第6話 ダメAIは外出するのもメンドクサイ・後編

 特に目的地があるわけでもなしに、シズカとベン子は研究所を離れて歩き出した。

 周辺の建物は農家の家屋や工場が点在しているぐらいで、あとはほぼほぼ雪原である。シズカにとっては特に見るべきものはない見慣れた景色であったが、ベン子にとっては目に映るもの全てが見慣れないもののせいだろうか、しきりに辺りを見回している。ほとんど前を見ずに歩き回っているので、危なっかしいことこの上ない。

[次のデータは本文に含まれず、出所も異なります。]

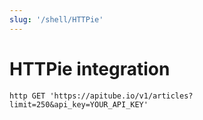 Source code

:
 ```yaml
---
slug: '/shell/HTTPie'
---
```


# HTTPie integration

```shell
http GET 'https://apitube.io/v1/articles?limit=250&api_key=YOUR_API_KEY'
```
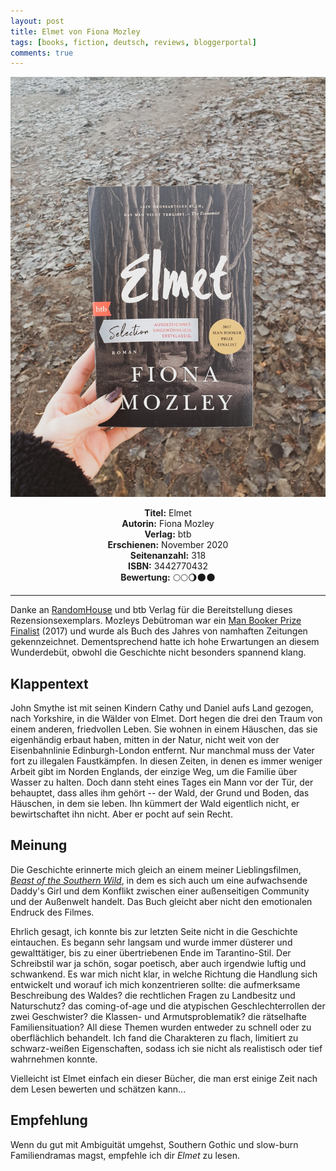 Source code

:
 ```yaml
---
layout: post
title: Elmet von Fiona Mozley
tags: [books, fiction, deutsch, reviews, bloggerportal]
comments: true
---
```


![cover](../assets/img/elmet.jpg)

<div align="center"><strong>Titel:</strong>  Elmet</div>
<div align="center"><strong>Autorin:</strong> Fiona Mozley</div>
<div align="center"><strong>Verlag:</strong> btb</div>
<div align="center"><strong>Erschienen:</strong> November 2020</div>
<div align="center"><strong>Seitenanzahl:</strong> 318</div>
<div align="center"><strong>ISBN:</strong> 3442770432</div>
<div align="center"><strong>Bewertung:</strong> 🌕🌕🌖🌑🌑</div>

___

Danke an [RandomHouse](https://blogger.randomhouse.de/) und btb Verlag für die Bereitstellung dieses Rezensionsexemplars. Mozleys Debütroman war ein [Man Booker Prize Finalist](https://thebookerprizes.com/books/elmet-by) (2017) und wurde als Buch des Jahres von namhaften Zeitungen gekennzeichnet. Dementsprechend hatte ich hohe Erwartungen an diesem Wunderdebüt, obwohl die Geschichte nicht besonders spannend klang.

Klappentext
-----------

John Smythe ist mit seinen Kindern Cathy und Daniel aufs Land gezogen, nach Yorkshire, in die Wälder von Elmet. Dort hegen die drei den Traum von einem anderen, friedvollen Leben. Sie wohnen in einem Häuschen, das sie eigenhändig erbaut haben, mitten in der Natur, nicht weit von der Eisenbahnlinie Edinburgh-London entfernt. Nur manchmal muss der Vater fort zu illegalen Faustkämpfen. In diesen Zeiten, in denen es immer weniger Arbeit gibt im Norden Englands, der einzige Weg, um die Familie über Wasser zu halten. Doch dann steht eines Tages ein Mann vor der Tür, der behauptet, dass alles ihm gehört -- der Wald, der Grund und Boden, das Häuschen, in dem sie leben. Ihn kümmert der Wald eigentlich nicht, er bewirtschaftet ihn nicht. Aber er pocht auf sein Recht.

Meinung
-------

Die Geschichte erinnerte mich gleich an einem meiner Lieblingsfilmen, [*Beast of the Southern Wild*](https://www.youtube.com/watch?v=rmBc9ZazMe0), in dem es sich auch um eine aufwachsende Daddy's Girl und dem Konflikt zwischen einer außenseitigen Community und der Außenwelt handelt. Das Buch gleicht aber nicht den emotionalen Endruck des Filmes.

Ehrlich gesagt, ich konnte bis zur letzten Seite nicht in die Geschichte eintauchen. Es begann sehr langsam und wurde immer düsterer und gewalttätiger, bis zu einer übertriebenen Ende im Tarantino-Stil. Der Schreibstil war ja schön, sogar poetisch, aber auch irgendwie luftig und schwankend. Es war mich nicht klar, in welche Richtung die Handlung sich entwickelt und worauf ich mich konzentrieren sollte: die aufmerksame Beschreibung des Waldes? die rechtlichen Fragen zu Landbesitz und Naturschutz? das coming-of-age und die atypischen Geschlechterrollen der zwei Geschwister? die Klassen- und Armutsproblematik? die rätselhafte Familiensituation? All diese Themen wurden entweder zu schnell oder zu oberflächlich behandelt. Ich fand die Charakteren zu flach, limitiert zu schwarz-weißen Eigenschaften, sodass ich sie nicht als realistisch oder tief wahrnehmen konnte.

Vielleicht ist Elmet einfach ein dieser Bücher, die man erst einige Zeit nach dem Lesen bewerten und schätzen kann...

Empfehlung
----------

Wenn du gut mit Ambiguität umgehst, Southern Gothic und slow-burn Familiendramas magst, empfehle ich dir *Elmet* zu lesen.
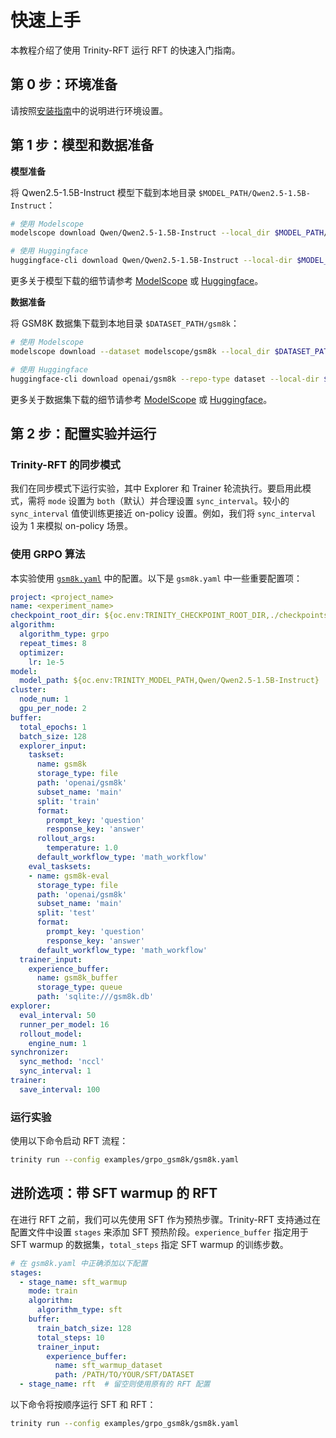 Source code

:# 快速上手

本教程介绍了使用 Trinity-RFT 运行 RFT 的快速入门指南。

## 第 0 步：环境准备

请按照[安装指南](./trinity_installation.md)中的说明进行环境设置。


## 第 1 步：模型和数据准备


**模型准备**

将 Qwen2.5-1.5B-Instruct 模型下载到本地目录 `$MODEL_PATH/Qwen2.5-1.5B-Instruct`：

```bash
# 使用 Modelscope
modelscope download Qwen/Qwen2.5-1.5B-Instruct --local_dir $MODEL_PATH/Qwen2.5-1.5B-Instruct

# 使用 Huggingface
huggingface-cli download Qwen/Qwen2.5-1.5B-Instruct --local-dir $MODEL_PATH/Qwen2.5-1.5B-Instruct
```

更多关于模型下载的细节请参考 [ModelScope](https://modelscope.cn/docs/models/download) 或 [Huggingface](https://huggingface.co/docs/huggingface_hub/main/en/guides/cli)。

**数据准备**

将 GSM8K 数据集下载到本地目录 `$DATASET_PATH/gsm8k`：

```bash
# 使用 Modelscope
modelscope download --dataset modelscope/gsm8k --local_dir $DATASET_PATH/gsm8k

# 使用 Huggingface
huggingface-cli download openai/gsm8k --repo-type dataset --local-dir $DATASET_PATH/gsm8k
```

更多关于数据集下载的细节请参考 [ModelScope](https://modelscope.cn/docs/datasets/download) 或 [Huggingface](https://huggingface.co/docs/huggingface_hub/main/en/guides/cli#download-a-dataset-or-a-space)。

## 第 2 步：配置实验并运行

### Trinity-RFT 的同步模式

我们在同步模式下运行实验，其中 Explorer 和 Trainer 轮流执行。要启用此模式，需将 `mode` 设置为 `both`（默认）并合理设置 `sync_interval`。较小的 `sync_interval` 值使训练更接近 on-policy 设置。例如，我们将 `sync_interval` 设为 1 来模拟 on-policy 场景。

### 使用 GRPO 算法

本实验使用 [`gsm8k.yaml`](https://github.com/modelscope/Trinity-RFT/tree/main/examples/grpo_gsm8k/gsm8k.yaml) 中的配置。以下是 `gsm8k.yaml` 中一些重要配置项：

```yaml
project: <project_name>
name: <experiment_name>
checkpoint_root_dir: ${oc.env:TRINITY_CHECKPOINT_ROOT_DIR,./checkpoints}
algorithm:
  algorithm_type: grpo
  repeat_times: 8
  optimizer:
    lr: 1e-5
model:
  model_path: ${oc.env:TRINITY_MODEL_PATH,Qwen/Qwen2.5-1.5B-Instruct}
cluster:
  node_num: 1
  gpu_per_node: 2
buffer:
  total_epochs: 1
  batch_size: 128
  explorer_input:
    taskset:
      name: gsm8k
      storage_type: file
      path: 'openai/gsm8k'
      subset_name: 'main'
      split: 'train'
      format:
        prompt_key: 'question'
        response_key: 'answer'
      rollout_args:
        temperature: 1.0
      default_workflow_type: 'math_workflow'
    eval_tasksets:
    - name: gsm8k-eval
      storage_type: file
      path: 'openai/gsm8k'
      subset_name: 'main'
      split: 'test'
      format:
        prompt_key: 'question'
        response_key: 'answer'
      default_workflow_type: 'math_workflow'
  trainer_input:
    experience_buffer:
      name: gsm8k_buffer
      storage_type: queue
      path: 'sqlite:///gsm8k.db'
explorer:
  eval_interval: 50
  runner_per_model: 16
  rollout_model:
    engine_num: 1
synchronizer:
  sync_method: 'nccl'
  sync_interval: 1
trainer:
  save_interval: 100
```


### 运行实验

使用以下命令启动 RFT 流程：

```bash
trinity run --config examples/grpo_gsm8k/gsm8k.yaml
```



## 进阶选项：带 SFT warmup 的 RFT

在进行 RFT 之前，我们可以先使用 SFT 作为预热步骤。Trinity-RFT 支持通过在配置文件中设置 `stages` 来添加 SFT 预热阶段。`experience_buffer` 指定用于 SFT warmup 的数据集，`total_steps` 指定 SFT warmup 的训练步数。

```yaml
# 在 gsm8k.yaml 中正确添加以下配置
stages:
  - stage_name: sft_warmup
    mode: train
    algorithm:
      algorithm_type: sft
    buffer:
      train_batch_size: 128
      total_steps: 10
      trainer_input:
        experience_buffer:
          name: sft_warmup_dataset
          path: /PATH/TO/YOUR/SFT/DATASET
  - stage_name: rft  # 留空则使用原有的 RFT 配置
```

以下命令将按顺序运行 SFT 和 RFT：

```bash
trinity run --config examples/grpo_gsm8k/gsm8k.yaml
```
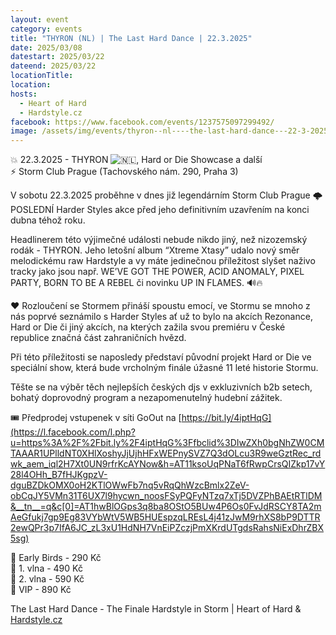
 ```yaml
---
layout: event
category: events
title: "THYRON (NL) | The Last Hard Dance | 22.3.2025"
date: 2025/03/08
datestart: 2025/03/22
dateend: 2025/03/22
locationTitle:
location:
hosts:
  - Heart of Hard
  - Hardstyle.cz
facebook: https://www.facebook.com/events/1237575097299492/
image: /assets/img/events/thyron--nl----the-last-hard-dance---22-3-2025.jpg
---
```


💥 22.3.2025 - THYRON ![🇳🇱](https://static.xx.fbcdn.net/images/emoji.php/v9/tbd/2/16/1f1f3_1f1f1.png), Hard or Die Showcase a další  
⚡ Storm Club Prague (Tachovského nám. 290, Praha 3)

V sobotu 22.3.2025 proběhne v dnes již legendárním Storm Club Prague 🌩 POSLEDNÍ Harder Styles akce před jeho definitivním uzavřením na konci dubna téhož roku.

Headlinerem této výjimečné události nebude nikdo jiný, než nizozemský rodák - THYRON. Jeho letošní album “Xtreme Xtasy” udalo nový směr melodickému raw Hardstyle a vy máte jedinečnou příležitost slyšet naživo tracky jako jsou např. WE’VE GOT THE POWER, ACID ANOMALY, PIXEL PARTY, BORN TO BE A REBEL či novinku UP IN FLAMES. 🔊🔥

❤ Rozloučení se Stormem přináší spoustu emocí, ve Stormu se mnoho z nás poprvé seznámilo s Harder Styles ať už to bylo na akcích Rezonance, Hard or Die či jiný akcích, na kterých zažila svou premiéru v České republice značná část zahraničních hvězd.

Při této příležitosti se naposledy představí původní projekt Hard or Die ve speciální show, která bude vrcholným finále úžasné 11 leté historie Stormu.

Těšte se na výběr těch nejlepších českých djs v exkluzivních b2b setech, bohatý doprovodný program a nezapomenutelný hudební zážitek.

🎟 Předprodej vstupenek v síti GoOut na [https://bit.ly/4iptHqG](https://l.facebook.com/l.php?u=https%3A%2F%2Fbit.ly%2F4iptHqG%3Ffbclid%3DIwZXh0bgNhZW0CMTAAAR1UPlldNT0XHlXoshyJjUjhHFxWEPnySVZ7Q3dOLcu3R9weGztRec_rdwk_aem_iql2H7Xt0UN9rfrKcAYNow&h=AT11ksoUqPNaT6fRwpCrsQIZkp17vY28l4OHh_B7fHJKgpzV-dguBZDkOMX0oH2KTlOWwFb7nq5vRqQhWzcBmlx2ZeV-obCqJY5VMn31T6UX7l9hycwn_noosFSyPQFyNTzq7xTj5DVZPhBAEtRTlDM&__tn__=q&c[0]=AT1hwBlOGps3q8ba8OStO5BUw4P6Os0FvJdRSCY8TA2mAeGfukj7gp9Eg83VYbWtV5WB5HUEspzqLREsL4j41zJwM9rhXS8bP9DTTR2ewQPr3p7IfA6JC_zL3xU1HdNH7VnEiPZczjPmXKrdUTgdsRahsNiExDhrZBX5sg)

🔸 Early Birds - 290 Kč  
🔸 1. vlna - 490 Kč  
🔸 2. vlna - 590 Kč  
🔸 VIP - 890 Kč

The Last Hard Dance - The Finale Hardstyle in Storm | Heart of Hard & [Hardstyle.cz](https://l.facebook.com/l.php?u=http%3A%2F%2FHardstyle.cz%2F%3Ffbclid%3DIwZXh0bgNhZW0CMTAAAR0l3swUKnrR6Snz7YBWNeyEfIPJqtcKrnJjWreyXZQ0BWHHPLDOycJNqw0_aem_oMfBUkM6fmhZiXL3DlnyLg&h=AT0PpubUPg6PxMF-v2K80V_0Ect_LLQqIh6m6cx3kQHberyYZdPIzV5tFLp2loPLdwRPvUWp-ZsvIt5cHFQwuwo1qysk2wOzSGBFqVq-xMzf1CZDtaeWyWF-o8GrwBXGH83J-lC4DgD1zKA0RcMfexQ&__tn__=q&c[0]=AT1hwBlOGps3q8ba8OStO5BUw4P6Os0FvJdRSCY8TA2mAeGfukj7gp9Eg83VYbWtV5WB5HUEspzqLREsL4j41zJwM9rhXS8bP9DTTR2ewQPr3p7IfA6JC_zL3xU1HdNH7VnEiPZczjPmXKrdUTgdsRahsNiExDhrZBX5sg)
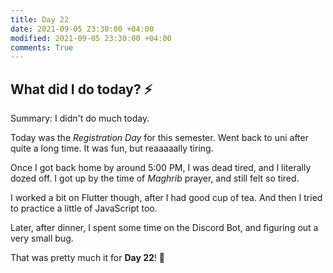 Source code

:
 ```yaml
---
title: Day 22
date: 2021-09-05 23:30:00 +04:00
modified: 2021-09-05 23:30:00 +04:00
comments: True
---
```


## What did I do today? ⚡️

Summary: I didn't do much today.

Today was the *Registration Day* for this semester. Went back to uni after quite a long time. It was fun, but reaaaaally tiring.

Once I got back home by around 5:00 PM, I was dead tired, and I literally dozed off. I got up by the time of *Maghrib* prayer, and still felt so tired.

I worked a bit on Flutter though, after I had good cup of tea. And then I tried to practice a little of JavaScript too.

Later, after dinner, I spent some time on the Discord Bot, and figuring out a very small bug.

That was pretty much it for **Day 22**! 🚀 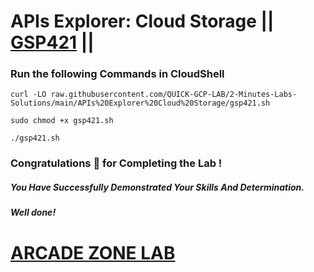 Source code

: # APIs Explorer: Cloud Storage || [GSP421](https://www.cloudskillsboost.google/focuses/3632?parent=catalog) ||


### Run the following Commands in CloudShell

```
curl -LO raw.githubusercontent.com/QUICK-GCP-LAB/2-Minutes-Labs-Solutions/main/APIs%20Explorer%20Cloud%20Storage/gsp421.sh

sudo chmod +x gsp421.sh

./gsp421.sh
```

### Congratulations 🎉 for Completing the Lab !

##### *You Have Successfully Demonstrated Your Skills And Determination.*

#### *Well done!*


# [ARCADE ZONE LAB](https://www.youtube.com/@arcadezonelab)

 シズカは仕方なくベン子と手を繋いで、車道側に立って車からガードするように歩かざるを得なかった。ずっと生け簀で養殖されていた稚魚が初めて外海に放流されたときに、今のベン子のような反応をしているのかもしれないな、とシズカは思った。


「マスター」


 唐突に、ベン子が口を開く。


「なんだ」

「私って、ちっぽけだったんですね……」


 耳にした瞬間、思わずシズカは吹き出してしまった。


「ぷっ……はははははははは!」


 ベン子は、シズカが声をあげて笑っているところを初めて見た。突然のことに、これまで起動されたことのないタスクが起動され、顔面を紅潮させる機能が作動した。我に返ったように言語処理アルゴリズムが回り出し、腹を抑えて笑い転げているシズカに向かって、言葉が口をついて出る。


「なっ、何がそんなにおかしいんですか!」

「いや、すまん、笑っちゃ悪いとは思うんだが、お前の口からそんなセリフが出るとは、あまりにも意外過ぎてな……くくっ、ははははは!」


 笑いがぶり返して体をくの時に折り曲げ、ヒーヒーと白い息を吐きながら目尻を拭うシズカ。


「そんなに、笑うことないじゃないですか……」


 それは確かに、今の発言は普段の自分らしくないセリフだったことは認めよう。シズカが意外に思ったのも、もっともだと思う。だけど、自分らしくないセリフを口にしたら笑われてしまうのであれば、口にするのはずっと自分らしいセリフだけにしておかなくてはならないのか。笑われたり意外に思われたりしたくなかったら、ずっと過去の自分と地続きの、自分らしさとやらを演じ続けていなくてはならないのか。人間のコミュニケーションて、本当にメンドクサイな。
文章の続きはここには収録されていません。